EU and US officials have been quoted in the media as saying that, should the latest round of elections in Zimbabwe, which was held on July 31, be free and fair, they are likely to revisit and reconsider the sanctions on Mugabe.

While some sanctions have been lifted, the remaining sanctions make it difficult for the country’s mines to freely sell their diamonds, notwithstanding that they comply with the Kimberley Process – the global certification scheme established to prevent conflict diamonds from reaching the market.

Blom maintains that, as a net supplier of rough diamonds to the international diamond market, Zimbabwe has the potential to become a substantial player in this market.

“Zimbabwe can be successful, particularly in the lower-range diamond markets in India, as the country has the necessary expertise and economical polishing facilities to absorb production,” he notes.

Blom believes that the mines in the Marange diamond fields, located about 90 km south-west of Zimbawe’s third- largest city, Mutare, “most probably have the highest yields in terms of carats, but the diamonds are of a lower quality – in turn, the Marange fields and Zimbabwe have the potential to become the biggest global suppliers by volume”.

“What this means is that, although the rough diamonds yield a lower price per carat than those of an average alluvial mine, the higher volumes in terms of carats yielded make up for it,” he adds.

While most diamond mines in Zimbabwe are comparable to other alluvial or kimberlite mines in terms of diamond grades, the mines in the Marange diamond field are a unique geological phenomenon, with their high yields per ton, and the unique coating and chemical structure of a Marange diamond making it easily identifiable.

Although diamond mining in Zimbabwe is still in its infancy, there are many areas that still have to be explored before the full potential of diamond mining is realised, which augurs well for the country’s diamond production figures.

Meanwhile, Blom notes that while beneficiation takes place on a small scale in Zimbabwe, with only a few operational diamond-beneficiating factories, there is a strong desire and endeavour to beneficiate the raw diamonds and thereby create jobs – which is similar to the way in which diamond beneficiation has been successfully exploited in South Africa and Botswana.

Blom does not think the state of the diamond mining industry in Zimbabwe needs remediation, as he says the diamond mining companies in the country are operating in a highly professional manner and they use mining methods that adhere to world-class standards and that have good environmental protection intentions.

During the beginning of the diamond rush, in Marange, in 2006, many unofficial alluvial diggers sprang up. However, the areas are now well managed, protected and controlled, owing to better security, access control and fencing.

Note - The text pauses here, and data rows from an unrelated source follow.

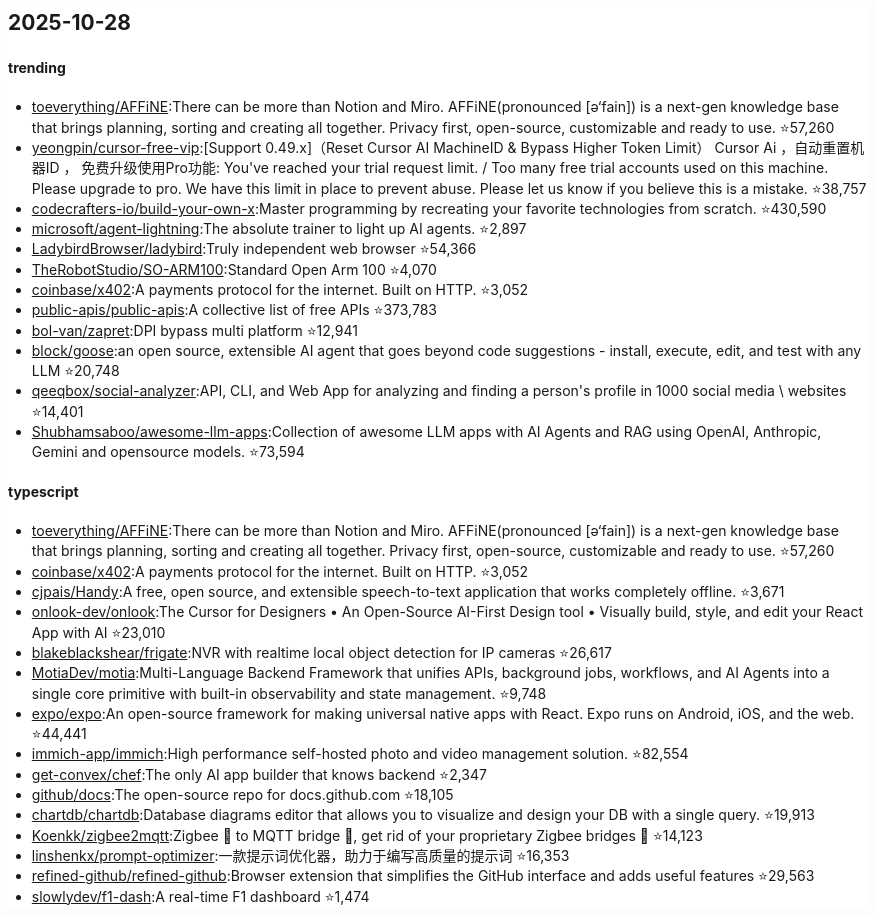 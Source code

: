 ## 2025-10-28

#### trending
* [toeverything/AFFiNE](https://github.com/toeverything/AFFiNE):There can be more than Notion and Miro. AFFiNE(pronounced [ə‘fain]) is a next-gen knowledge base that brings planning, sorting and creating all together. Privacy first, open-source, customizable and ready to use. ⭐57,260
* [yeongpin/cursor-free-vip](https://github.com/yeongpin/cursor-free-vip):[Support 0.49.x]（Reset Cursor AI MachineID & Bypass Higher Token Limit） Cursor Ai ，自动重置机器ID ， 免费升级使用Pro功能: You've reached your trial request limit. / Too many free trial accounts used on this machine. Please upgrade to pro. We have this limit in place to prevent abuse. Please let us know if you believe this is a mistake. ⭐38,757
* [codecrafters-io/build-your-own-x](https://github.com/codecrafters-io/build-your-own-x):Master programming by recreating your favorite technologies from scratch. ⭐430,590
* [microsoft/agent-lightning](https://github.com/microsoft/agent-lightning):The absolute trainer to light up AI agents. ⭐2,897
* [LadybirdBrowser/ladybird](https://github.com/LadybirdBrowser/ladybird):Truly independent web browser ⭐54,366
* [TheRobotStudio/SO-ARM100](https://github.com/TheRobotStudio/SO-ARM100):Standard Open Arm 100 ⭐4,070
* [coinbase/x402](https://github.com/coinbase/x402):A payments protocol for the internet. Built on HTTP. ⭐3,052
* [public-apis/public-apis](https://github.com/public-apis/public-apis):A collective list of free APIs ⭐373,783
* [bol-van/zapret](https://github.com/bol-van/zapret):DPI bypass multi platform ⭐12,941
* [block/goose](https://github.com/block/goose):an open source, extensible AI agent that goes beyond code suggestions - install, execute, edit, and test with any LLM ⭐20,748
* [qeeqbox/social-analyzer](https://github.com/qeeqbox/social-analyzer):API, CLI, and Web App for analyzing and finding a person's profile in 1000 social media \ websites ⭐14,401
* [Shubhamsaboo/awesome-llm-apps](https://github.com/Shubhamsaboo/awesome-llm-apps):Collection of awesome LLM apps with AI Agents and RAG using OpenAI, Anthropic, Gemini and opensource models. ⭐73,594

#### typescript
* [toeverything/AFFiNE](https://github.com/toeverything/AFFiNE):There can be more than Notion and Miro. AFFiNE(pronounced [ə‘fain]) is a next-gen knowledge base that brings planning, sorting and creating all together. Privacy first, open-source, customizable and ready to use. ⭐57,260
* [coinbase/x402](https://github.com/coinbase/x402):A payments protocol for the internet. Built on HTTP. ⭐3,052
* [cjpais/Handy](https://github.com/cjpais/Handy):A free, open source, and extensible speech-to-text application that works completely offline. ⭐3,671
* [onlook-dev/onlook](https://github.com/onlook-dev/onlook):The Cursor for Designers • An Open-Source AI-First Design tool • Visually build, style, and edit your React App with AI ⭐23,010
* [blakeblackshear/frigate](https://github.com/blakeblackshear/frigate):NVR with realtime local object detection for IP cameras ⭐26,617
* [MotiaDev/motia](https://github.com/MotiaDev/motia):Multi-Language Backend Framework that unifies APIs, background jobs, workflows, and AI Agents into a single core primitive with built-in observability and state management. ⭐9,748
* [expo/expo](https://github.com/expo/expo):An open-source framework for making universal native apps with React. Expo runs on Android, iOS, and the web. ⭐44,441
* [immich-app/immich](https://github.com/immich-app/immich):High performance self-hosted photo and video management solution. ⭐82,554
* [get-convex/chef](https://github.com/get-convex/chef):The only AI app builder that knows backend ⭐2,347
* [github/docs](https://github.com/github/docs):The open-source repo for docs.github.com ⭐18,105
* [chartdb/chartdb](https://github.com/chartdb/chartdb):Database diagrams editor that allows you to visualize and design your DB with a single query. ⭐19,913
* [Koenkk/zigbee2mqtt](https://github.com/Koenkk/zigbee2mqtt):Zigbee 🐝 to MQTT bridge 🌉, get rid of your proprietary Zigbee bridges 🔨 ⭐14,123
* [linshenkx/prompt-optimizer](https://github.com/linshenkx/prompt-optimizer):一款提示词优化器，助力于编写高质量的提示词 ⭐16,353
* [refined-github/refined-github](https://github.com/refined-github/refined-github):Browser extension that simplifies the GitHub interface and adds useful features ⭐29,563
* [slowlydev/f1-dash](https://github.com/slowlydev/f1-dash):A real-time F1 dashboard ⭐1,474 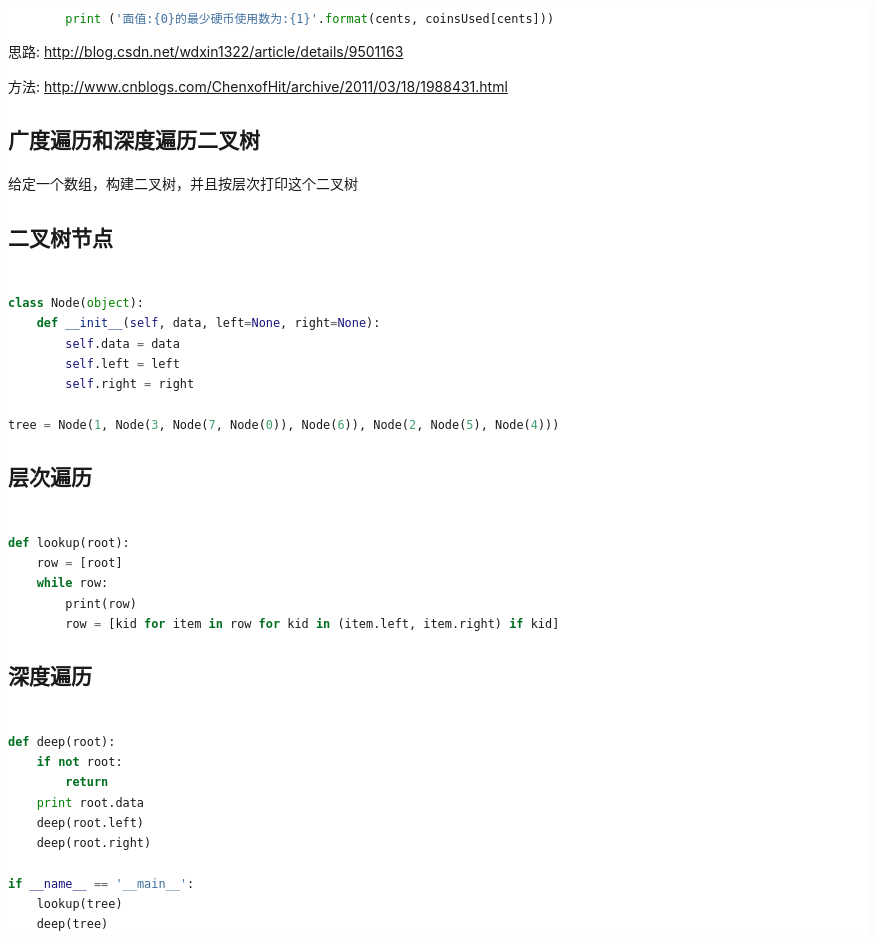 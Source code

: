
 ```python
        print ('面值:{0}的最少硬币使用数为:{1}'.format(cents, coinsUsed[cents]))

```

思路: http://blog.csdn.net/wdxin1322/article/details/9501163

方法: http://www.cnblogs.com/ChenxofHit/archive/2011/03/18/1988431.html

## 广度遍历和深度遍历二叉树

给定一个数组，构建二叉树，并且按层次打印这个二叉树


## 二叉树节点

```python

class Node(object):
    def __init__(self, data, left=None, right=None):
        self.data = data
        self.left = left
        self.right = right

tree = Node(1, Node(3, Node(7, Node(0)), Node(6)), Node(2, Node(5), Node(4)))

```

## 层次遍历

```python

def lookup(root):
    row = [root]
    while row:
        print(row)
        row = [kid for item in row for kid in (item.left, item.right) if kid]

```

## 深度遍历

```python

def deep(root):
    if not root:
        return
    print root.data
    deep(root.left)
    deep(root.right)

if __name__ == '__main__':
    lookup(tree)
    deep(tree)
```
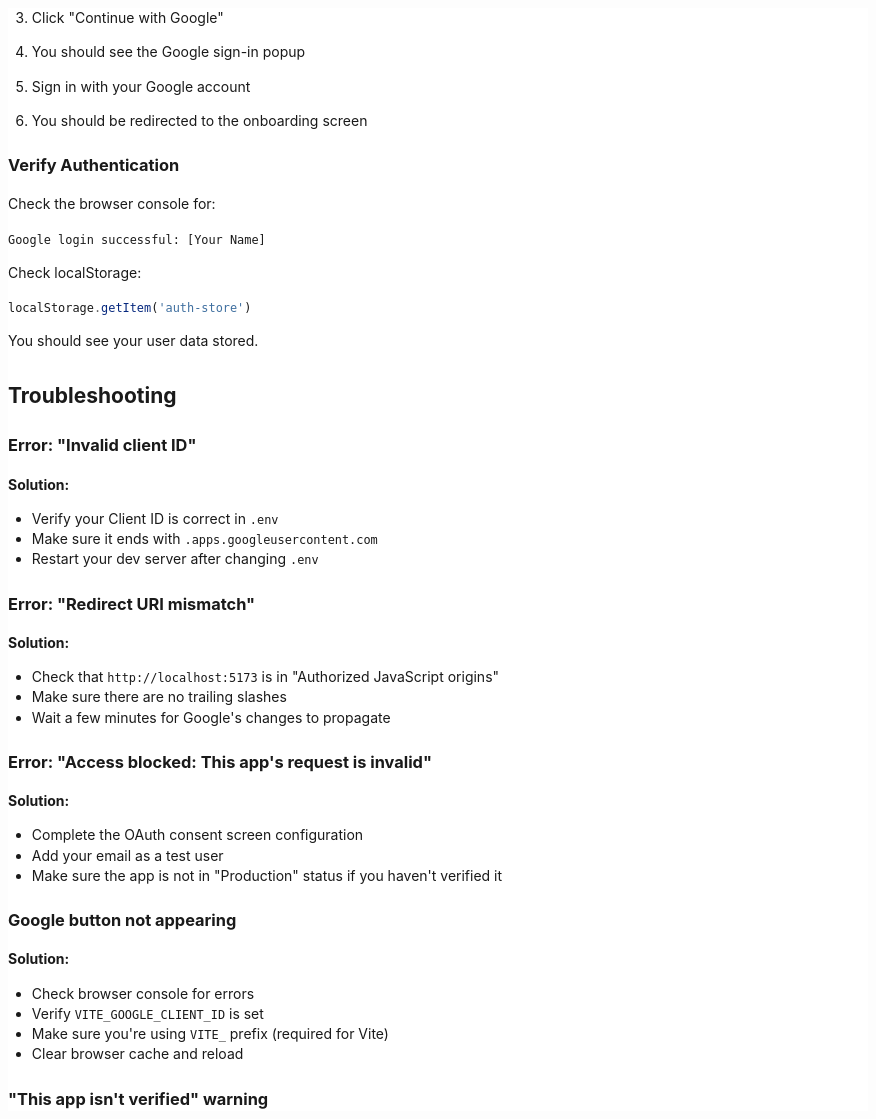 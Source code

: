 3. Click "Continue with Google"

4. You should see the Google sign-in popup

5. Sign in with your Google account

6. You should be redirected to the onboarding screen

### Verify Authentication

Check the browser console for:
```
Google login successful: [Your Name]
```

Check localStorage:
```javascript
localStorage.getItem('auth-store')
```

You should see your user data stored.

## Troubleshooting

### Error: "Invalid client ID"

**Solution:** 
- Verify your Client ID is correct in `.env`
- Make sure it ends with `.apps.googleusercontent.com`
- Restart your dev server after changing `.env`

### Error: "Redirect URI mismatch"

**Solution:**
- Check that `http://localhost:5173` is in "Authorized JavaScript origins"
- Make sure there are no trailing slashes
- Wait a few minutes for Google's changes to propagate

### Error: "Access blocked: This app's request is invalid"

**Solution:**
- Complete the OAuth consent screen configuration
- Add your email as a test user
- Make sure the app is not in "Production" status if you haven't verified it

### Google button not appearing

**Solution:**
- Check browser console for errors
- Verify `VITE_GOOGLE_CLIENT_ID` is set
- Make sure you're using `VITE_` prefix (required for Vite)
- Clear browser cache and reload

### "This app isn't verified" warning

Having always been opposed to export taxes in the global mining industry, Blom highlights that export taxes have a negative effect on the economic sustain- ability of diamond mines, more so in countries where export taxes are exceptionally high.

While a tax on rough diamonds, be it a mining or export tax, has no bearing on their selling price, any tax imposed is absorbed by the mining company, which can affect a mine’s sustainability.

Blom notes that it is in everyone’s interest to keep the mines economically sustain- able “because, without mines, we do not have an industry and, without the dealers and beneficiators, we do not have the demand.”